Anolis carolinensis or green anole (US: /əˈnoʊ.li/ ⓘ) (among other names below) is a tree-dwelling species of anole lizard native to the southeastern United States and introduced to islands in the Pacific and Caribbean. A small to medium-sized lizard, the green anole is a trunk-crown ecomorph and can change its color to several shades from brown to green.
Other names include the Carolina anole, Carolina green anole, American anole, American green anole, North American green anole and red-throated anole. It is commonly called chameleon in the southeastern United States and sometimes referred to as the American chameleon (typically in the pet trade) due to its color-changing ability; however, it is not a true chameleon.
Anolis carolinensis is a species of the large lizard genus Anolis within the family Dactyloidae (anole lizards). This species was named by Friedrich Siegmund Voigt (1781-1850) in 1832.
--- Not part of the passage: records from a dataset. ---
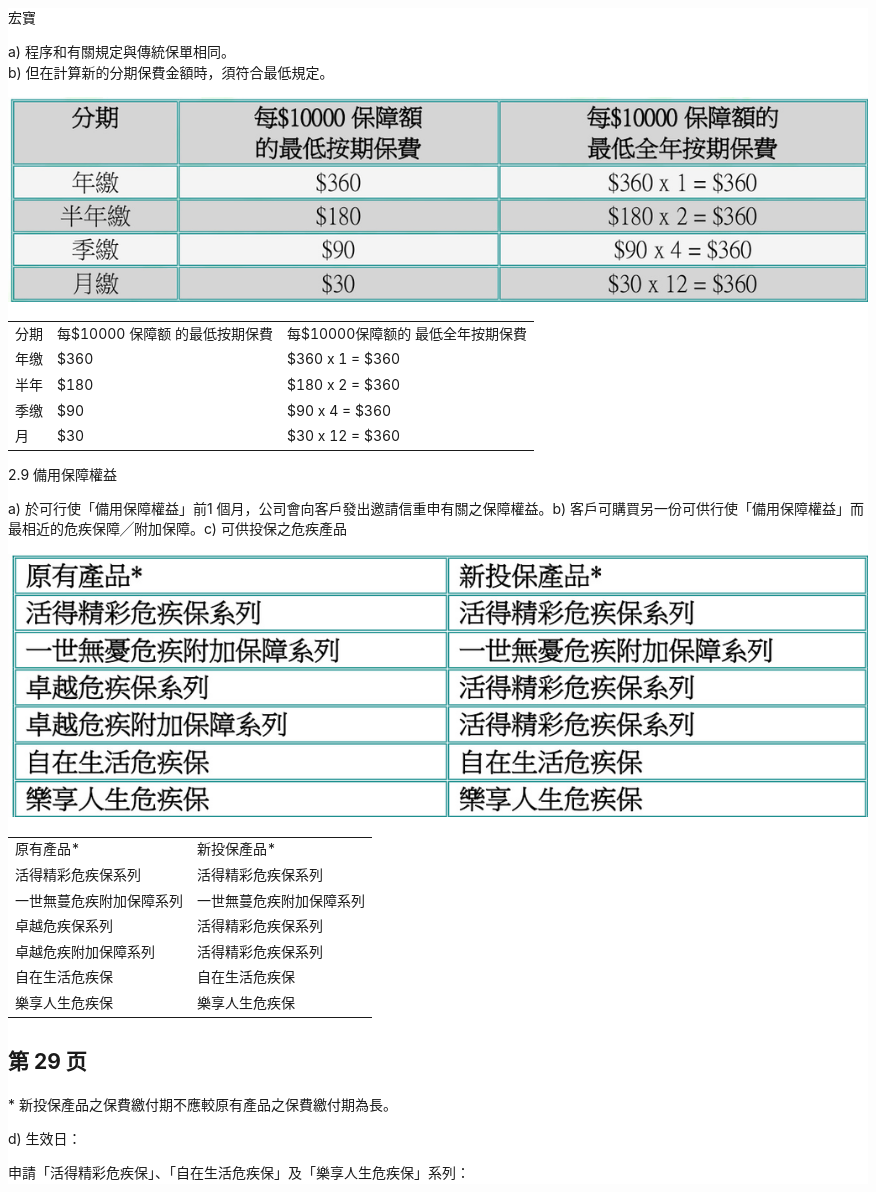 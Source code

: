 宏寶

a) 程序和有關規定與傳統保單相同。  
b) 但在計算新的分期保費金額時，須符合最低規定。

![表格图片](images/fbbd0e07b0b8b9f917c3491de1f56f4964e1aaad581eddb6cfe3bd49293f9c6f.jpg)

<html><body><table><tr><td>分期</td><td>每$10000 保障额 的最低按期保費</td><td>每$10000保障额的 最低全年按期保費</td></tr><tr><td>年缴</td><td>$360</td><td>$360 x 1 = $360</td></tr><tr><td>半年</td><td>$180</td><td>$180 x 2 = $360</td></tr><tr><td>季缴</td><td>$90</td><td>$90 x 4 = $360</td></tr><tr><td>月</td><td>$30</td><td>$30 x 12 = $360</td></tr></table></body></html>

2.9  備用保障權益

a) 於可行使「備用保障權益」前1 個月，公司會向客戶發出邀請信重申有關之保障權益。b) 客戶可購買另一份可供行使「備用保障權益」而最相近的危疾保障╱附加保障。c) 可供投保之危疾產品

![表格图片](images/76bd7fc809dc4734e73a34b7eef554d963d6bf5182e2b24583c9870d3e00fadc.jpg)

<html><body><table><tr><td>原有產品*</td><td>新投保產品*</td></tr><tr><td>活得精彩危疾保系列</td><td>活得精彩危疾保系列</td></tr><tr><td>一世無蔓危疾附加保障系列</td><td>一世無蔓危疾附加保障系列</td></tr><tr><td>卓越危疾保系列</td><td>活得精彩危疾保系列</td></tr><tr><td>卓越危疾附加保障系列</td><td>活得精彩危疾保系列</td></tr><tr><td>自在生活危疾保</td><td>自在生活危疾保</td></tr><tr><td>樂享人生危疾保</td><td>樂享人生危疾保</td></tr></table></body></html>

## 第 29 页

\* 新投保產品之保費繳付期不應較原有產品之保費繳付期為長。

d) 生效日：

申請「活得精彩危疾保」、「自在生活危疾保」及「樂享人生危疾保」系列：
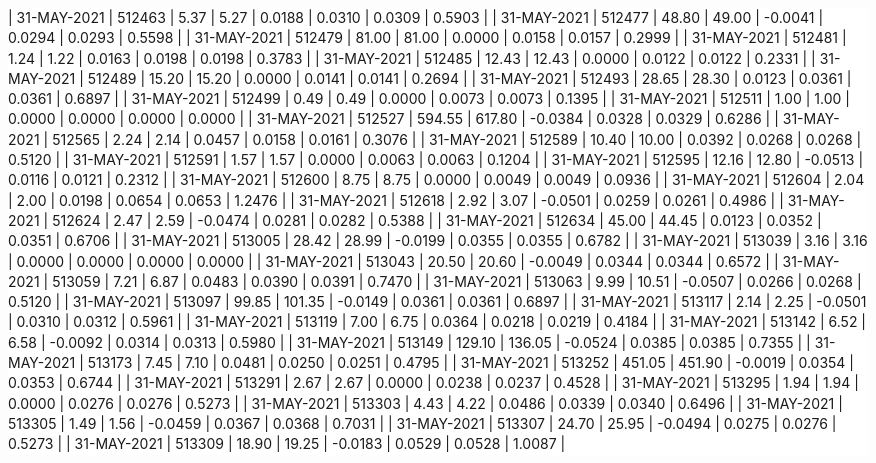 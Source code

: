 | 31-MAY-2021 | 512463 | 5.37 | 5.27 | 0.0188 | 0.0310 | 0.0309 | 0.5903 |
| 31-MAY-2021 | 512477 | 48.80 | 49.00 | -0.0041 | 0.0294 | 0.0293 | 0.5598 |
| 31-MAY-2021 | 512479 | 81.00 | 81.00 | 0.0000 | 0.0158 | 0.0157 | 0.2999 |
| 31-MAY-2021 | 512481 | 1.24 | 1.22 | 0.0163 | 0.0198 | 0.0198 | 0.3783 |
| 31-MAY-2021 | 512485 | 12.43 | 12.43 | 0.0000 | 0.0122 | 0.0122 | 0.2331 |
| 31-MAY-2021 | 512489 | 15.20 | 15.20 | 0.0000 | 0.0141 | 0.0141 | 0.2694 |
| 31-MAY-2021 | 512493 | 28.65 | 28.30 | 0.0123 | 0.0361 | 0.0361 | 0.6897 |
| 31-MAY-2021 | 512499 | 0.49 | 0.49 | 0.0000 | 0.0073 | 0.0073 | 0.1395 |
| 31-MAY-2021 | 512511 | 1.00 | 1.00 | 0.0000 | 0.0000 | 0.0000 | 0.0000 |
| 31-MAY-2021 | 512527 | 594.55 | 617.80 | -0.0384 | 0.0328 | 0.0329 | 0.6286 |
| 31-MAY-2021 | 512565 | 2.24 | 2.14 | 0.0457 | 0.0158 | 0.0161 | 0.3076 |
| 31-MAY-2021 | 512589 | 10.40 | 10.00 | 0.0392 | 0.0268 | 0.0268 | 0.5120 |
| 31-MAY-2021 | 512591 | 1.57 | 1.57 | 0.0000 | 0.0063 | 0.0063 | 0.1204 |
| 31-MAY-2021 | 512595 | 12.16 | 12.80 | -0.0513 | 0.0116 | 0.0121 | 0.2312 |
| 31-MAY-2021 | 512600 | 8.75 | 8.75 | 0.0000 | 0.0049 | 0.0049 | 0.0936 |
| 31-MAY-2021 | 512604 | 2.04 | 2.00 | 0.0198 | 0.0654 | 0.0653 | 1.2476 |
| 31-MAY-2021 | 512618 | 2.92 | 3.07 | -0.0501 | 0.0259 | 0.0261 | 0.4986 |
| 31-MAY-2021 | 512624 | 2.47 | 2.59 | -0.0474 | 0.0281 | 0.0282 | 0.5388 |
| 31-MAY-2021 | 512634 | 45.00 | 44.45 | 0.0123 | 0.0352 | 0.0351 | 0.6706 |
| 31-MAY-2021 | 513005 | 28.42 | 28.99 | -0.0199 | 0.0355 | 0.0355 | 0.6782 |
| 31-MAY-2021 | 513039 | 3.16 | 3.16 | 0.0000 | 0.0000 | 0.0000 | 0.0000 |
| 31-MAY-2021 | 513043 | 20.50 | 20.60 | -0.0049 | 0.0344 | 0.0344 | 0.6572 |
| 31-MAY-2021 | 513059 | 7.21 | 6.87 | 0.0483 | 0.0390 | 0.0391 | 0.7470 |
| 31-MAY-2021 | 513063 | 9.99 | 10.51 | -0.0507 | 0.0266 | 0.0268 | 0.5120 |
| 31-MAY-2021 | 513097 | 99.85 | 101.35 | -0.0149 | 0.0361 | 0.0361 | 0.6897 |
| 31-MAY-2021 | 513117 | 2.14 | 2.25 | -0.0501 | 0.0310 | 0.0312 | 0.5961 |
| 31-MAY-2021 | 513119 | 7.00 | 6.75 | 0.0364 | 0.0218 | 0.0219 | 0.4184 |
| 31-MAY-2021 | 513142 | 6.52 | 6.58 | -0.0092 | 0.0314 | 0.0313 | 0.5980 |
| 31-MAY-2021 | 513149 | 129.10 | 136.05 | -0.0524 | 0.0385 | 0.0385 | 0.7355 |
| 31-MAY-2021 | 513173 | 7.45 | 7.10 | 0.0481 | 0.0250 | 0.0251 | 0.4795 |
| 31-MAY-2021 | 513252 | 451.05 | 451.90 | -0.0019 | 0.0354 | 0.0353 | 0.6744 |
| 31-MAY-2021 | 513291 | 2.67 | 2.67 | 0.0000 | 0.0238 | 0.0237 | 0.4528 |
| 31-MAY-2021 | 513295 | 1.94 | 1.94 | 0.0000 | 0.0276 | 0.0276 | 0.5273 |
| 31-MAY-2021 | 513303 | 4.43 | 4.22 | 0.0486 | 0.0339 | 0.0340 | 0.6496 |
| 31-MAY-2021 | 513305 | 1.49 | 1.56 | -0.0459 | 0.0367 | 0.0368 | 0.7031 |
| 31-MAY-2021 | 513307 | 24.70 | 25.95 | -0.0494 | 0.0275 | 0.0276 | 0.5273 |
| 31-MAY-2021 | 513309 | 18.90 | 19.25 | -0.0183 | 0.0529 | 0.0528 | 1.0087 |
Phylogenetic evidence indicates that the Carolina anole belongs to the Anolis carolinensis anole series, a wider clade of Caribbean Anolis which are all also known as "green anoles". This group is composed of mid-sized trunk-crown anoles with large, conspicuously elongated heads and extreme levels of sexual dimorphism. Other members of this thirteen-species clade include A. brunneus & A. smaragdinus from the Bahamas, A. longiceps from Navassa Island, A. maynardii from the Cayman Islands, and A. allisoni & A. porcatus from Cuba; A. carolinensis is the only member of this clade native to the American mainland. Genetic analysis indicates that A. carolinensis originates from an oceanic dispersal event of an ancestral green anole from Cuba to the southern United States during the late Miocene or Pliocene. This is a rare example of an insular species successfully colonizing the mainland of a continent rather than the more common vice versa, although several other Caribbean animal and plant groups have similarly successfully colonized mainland North America via Florida. The present diversity of Central and South American anoles is also thought to originate from a colonization of the American mainland by an insular Caribbean anole taxon.